The effect of N95 respirators for preventing influenza and other viral respiratory infections was investigated using a cluster randomized pragmatic effectiveness study (ClinicalTrials.gov identifier: NCT01249625). The trial was conducted at 137 outpatient sites at 7 medical centers in the United States between September 2011 and May 2015, with a final follow-up until June 2016.
During the 12-week period of peak cases of viral respiratory illness each year for 4 years, pairs of sites within each center were matched and randomly assigned to the N95 respirator or medical mask groups. These pairs formed the clusters in this study; in total 1993 participants in 189 clusters were assigned to wear N95 respirators and 2058 in 191 clusters were given masks to wear. Over the study period, 2371 participants completed the study and accounted for 5180 HCP seasons.

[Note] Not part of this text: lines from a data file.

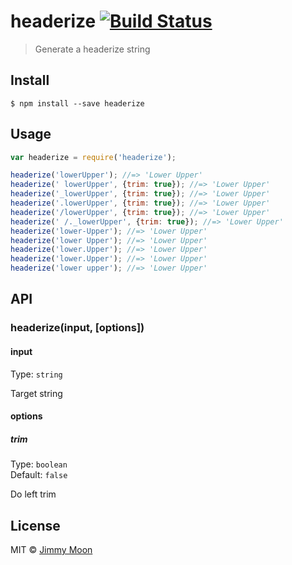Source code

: # headerize [![Build Status](https://travis-ci.org/ragingwind/headerize.svg?branch=master)](https://travis-ci.org/ragingwind/headerize)

> Generate a headerize string


## Install

```
$ npm install --save headerize
```


## Usage

```js
var headerize = require('headerize');

headerize('lowerUpper'); //=> 'Lower Upper'
headerize(' lowerUpper', {trim: true}); //=> 'Lower Upper'
headerize('_lowerUpper', {trim: true}); //=> 'Lower Upper'
headerize('.lowerUpper', {trim: true}); //=> 'Lower Upper'
headerize('/lowerUpper', {trim: true}); //=> 'Lower Upper'
headerize(' /._lowerUpper', {trim: true}); //=> 'Lower Upper'
headerize('lower-Upper'); //=> 'Lower Upper'
headerize('lower Upper'); //=> 'Lower Upper'
headerize('lower.Upper'); //=> 'Lower Upper'
headerize('lower.Upper'); //=> 'Lower Upper'
headerize('lower upper'); //=> 'Lower Upper'
```


## API

### headerize(input, [options])

#### input

Type: `string`

Target string

#### options

##### trim

Type: `boolean`  
Default: `false`

Do left trim

## License

MIT © [Jimmy Moon](http://ragingwind.me)
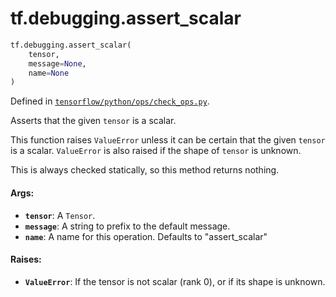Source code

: <div itemscope itemtype="http://developers.google.com/ReferenceObject">
<meta itemprop="name" content="tf.debugging.assert_scalar" />
<meta itemprop="path" content="Stable" />
</div>

# tf.debugging.assert_scalar

``` python
tf.debugging.assert_scalar(
    tensor,
    message=None,
    name=None
)
```



Defined in [`tensorflow/python/ops/check_ops.py`](/code/stable/tensorflow/python/ops/check_ops.py).

Asserts that the given `tensor` is a scalar.

This function raises `ValueError` unless it can be certain that the given
`tensor` is a scalar. `ValueError` is also raised if the shape of `tensor` is
unknown.

This is always checked statically, so this method returns nothing.

#### Args:

* <b>`tensor`</b>: A `Tensor`.
* <b>`message`</b>: A string to prefix to the default message.
* <b>`name`</b>:  A name for this operation. Defaults to "assert_scalar"


#### Raises:

* <b>`ValueError`</b>: If the tensor is not scalar (rank 0), or if its shape is
    unknown.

Among the N95 group, there were 207 laboratory-confirmed influenza infections, 8.2% of HCP seasons. In the mask group, laboratory-confirmed influenza occurred in 193 participants and 7.2% of HCP seasons for a difference of 1.0% (95% CI, −0.5% to 2.5%; P =.18; adjusted odds ratio 1.18 [95% CI, 0.95-1.45]). Acute respiratory illness events were 1556 in the respirator group vs 1711 in the mask group for a difference of −21.9 per 1000 HCP-seasons (95% CI, −48.2 to 4.4; P =.10). Laboratory-detected respiratory infections for each group were 679 and 754 in the respirator and mask groups, respectively, for a difference of −8.9 per 1000 HCP-seasons, (95% CI, −33.3 to 15.4; P =.47). Laboratory-confirmed respiratory illness events were 371 and 417 in the respirator and mask groups, respectively, for a difference of −8.6 per 1000 HCP-seasons (95% CI, −28.2 to 10.9; P =.39). Influenza-like illness events among the groups were 128 in the respirator group vs 166 in the mask group for a difference of −11.3 per 1000 HCP-seasons (95% CI, −23.8 to 1.3; P =.08). The percentage of participants who reported always or sometimes wearing the assigned device were 89.4% in the respirator group vs 90.2% in the mask group.

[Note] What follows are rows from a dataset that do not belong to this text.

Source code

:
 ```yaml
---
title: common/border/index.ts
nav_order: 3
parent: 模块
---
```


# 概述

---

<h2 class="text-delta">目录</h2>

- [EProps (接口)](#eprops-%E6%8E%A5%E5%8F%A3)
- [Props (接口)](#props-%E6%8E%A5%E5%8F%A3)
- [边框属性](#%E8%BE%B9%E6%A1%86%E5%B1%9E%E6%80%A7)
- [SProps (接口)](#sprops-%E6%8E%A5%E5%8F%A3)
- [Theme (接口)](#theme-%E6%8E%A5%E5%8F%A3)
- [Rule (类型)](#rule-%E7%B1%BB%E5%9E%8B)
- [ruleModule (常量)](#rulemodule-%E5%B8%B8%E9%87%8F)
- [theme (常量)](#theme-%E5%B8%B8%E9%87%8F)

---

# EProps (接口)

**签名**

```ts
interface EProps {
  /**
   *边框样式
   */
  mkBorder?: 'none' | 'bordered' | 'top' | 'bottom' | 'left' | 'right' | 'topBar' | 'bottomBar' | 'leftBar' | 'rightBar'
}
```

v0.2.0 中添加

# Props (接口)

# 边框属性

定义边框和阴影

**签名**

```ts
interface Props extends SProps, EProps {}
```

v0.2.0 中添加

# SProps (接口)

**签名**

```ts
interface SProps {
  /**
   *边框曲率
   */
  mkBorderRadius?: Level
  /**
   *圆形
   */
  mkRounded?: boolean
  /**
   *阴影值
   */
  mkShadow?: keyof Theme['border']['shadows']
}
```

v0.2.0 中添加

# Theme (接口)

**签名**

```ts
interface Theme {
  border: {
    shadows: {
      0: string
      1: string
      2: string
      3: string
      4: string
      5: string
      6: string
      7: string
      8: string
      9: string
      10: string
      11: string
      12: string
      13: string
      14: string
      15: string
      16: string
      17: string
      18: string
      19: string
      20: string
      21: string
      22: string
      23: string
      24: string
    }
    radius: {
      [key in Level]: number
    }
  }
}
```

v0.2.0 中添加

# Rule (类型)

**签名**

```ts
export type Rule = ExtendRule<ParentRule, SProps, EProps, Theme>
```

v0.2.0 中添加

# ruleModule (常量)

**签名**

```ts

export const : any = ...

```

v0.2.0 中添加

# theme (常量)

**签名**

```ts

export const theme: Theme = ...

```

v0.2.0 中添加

It is possible that the criteria for polymerase chain reaction testing may have missed participants who were asymptomatic but infected, which may have increased the probability of finding no difference between the interventions. Incomplete participant adherence to wearing the assigned device might have increased this probability also, but nonadherence was similar for both groups. The self-reporting of symptoms likely underestimated illness as well. Participants did not wear the devices outside of work, which may have biased results toward no difference; further, two N95 respirator and medical mask models were studied. Finally, the sample size of 10,000 needed to definitively determine which device is more effective was unfeasible with the available funding and resources.
According to investigators, there was no significant difference in incidence of laboratory-confirmed influenza in this trial of the 2 devices. However, investigators also believe, “the morbidity and mortality associated with a wide range of viral respiratory infections, including novel and emerging pathogens, renders a secondary outcome in this study, laboratory-confirmed respiratory illness, important.”
Radonovich LJ Jr, Simberkoff MS, Bessesen MT, et al. N95 respirators vs medical masks for preventing influenza among health care personnel: a randomized clinical trial. JAMA. 2019;322:824-833.